__WHAT TO DO__
Go through the listing and return every line with "judgements" in it.

__GIVEN RECORDS__
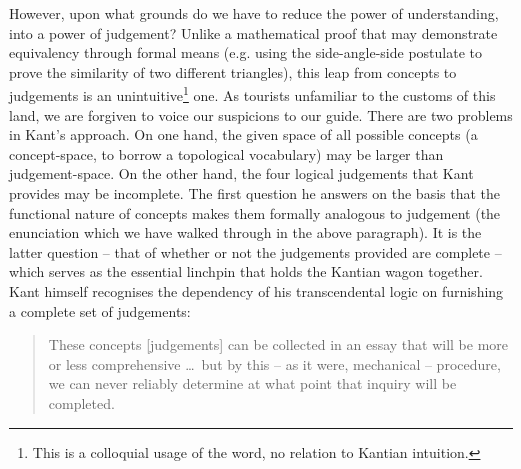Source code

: However, upon what grounds do we have to reduce the power of understanding, into a power of judgement? Unlike a mathematical proof that may demonstrate equivalency through formal means (e.g. using the side-angle-side postulate to prove the similarity of two different triangles), this leap from concepts to judgements is an unintuitive\footnote{This is a colloquial usage of the word, no relation to Kantian intuition.} one. As tourists unfamiliar to the customs of this land, we are forgiven to voice our suspicions to our guide. There are two problems in Kant's approach. On one hand, the given space of all possible concepts (a concept-space, to borrow a topological vocabulary) may be larger than judgement-space. On the other hand, the four logical judgements that Kant provides may be incomplete. The first question he answers on the basis that the functional nature of concepts makes them formally analogous to judgement (the enunciation which we have walked through in the above paragraph). It is the latter question -- that of whether or not the judgements provided are complete -- which serves as the essential linchpin that holds the Kantian wagon together. Kant himself recognises the dependency of his transcendental logic on furnishing a complete set of judgements:

\begin{quote}
  These concepts [judgements] can be collected in an essay that will be more or less comprehensive \ldots\ but by this -- as it were, mechanical -- procedure, we can never reliably determine at what point that inquiry will be completed.

  \autocite[B92]{hackett}
\end{quote}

__ANSWER SPACE__
: However, upon what grounds do we have to reduce the power of understanding, into a power of judgement? Unlike a mathematical proof that may demonstrate equivalency through formal means (e.g. using the side-angle-side postulate to prove the similarity of two different triangles), this leap from concepts to judgements is an unintuitive\footnote{This is a colloquial usage of the word, no relation to Kantian intuition.} one. As tourists unfamiliar to the customs of this land, we are forgiven to voice our suspicions to our guide. There are two problems in Kant's approach. On one hand, the given space of all possible concepts (a concept-space, to borrow a topological vocabulary) may be larger than judgement-space. On the other hand, the four logical judgements that Kant provides may be incomplete. The first question he answers on the basis that the functional nature of concepts makes them formally analogous to judgement (the enunciation which we have walked through in the above paragraph). It is the latter question -- that of whether or not the judgements provided are complete -- which serves as the essential linchpin that holds the Kantian wagon together. Kant himself recognises the dependency of his transcendental logic on furnishing a complete set of judgements:
  These concepts [judgements] can be collected in an essay that will be more or less comprehensive \ldots\ but by this -- as it were, mechanical -- procedure, we can never reliably determine at what point that inquiry will be completed.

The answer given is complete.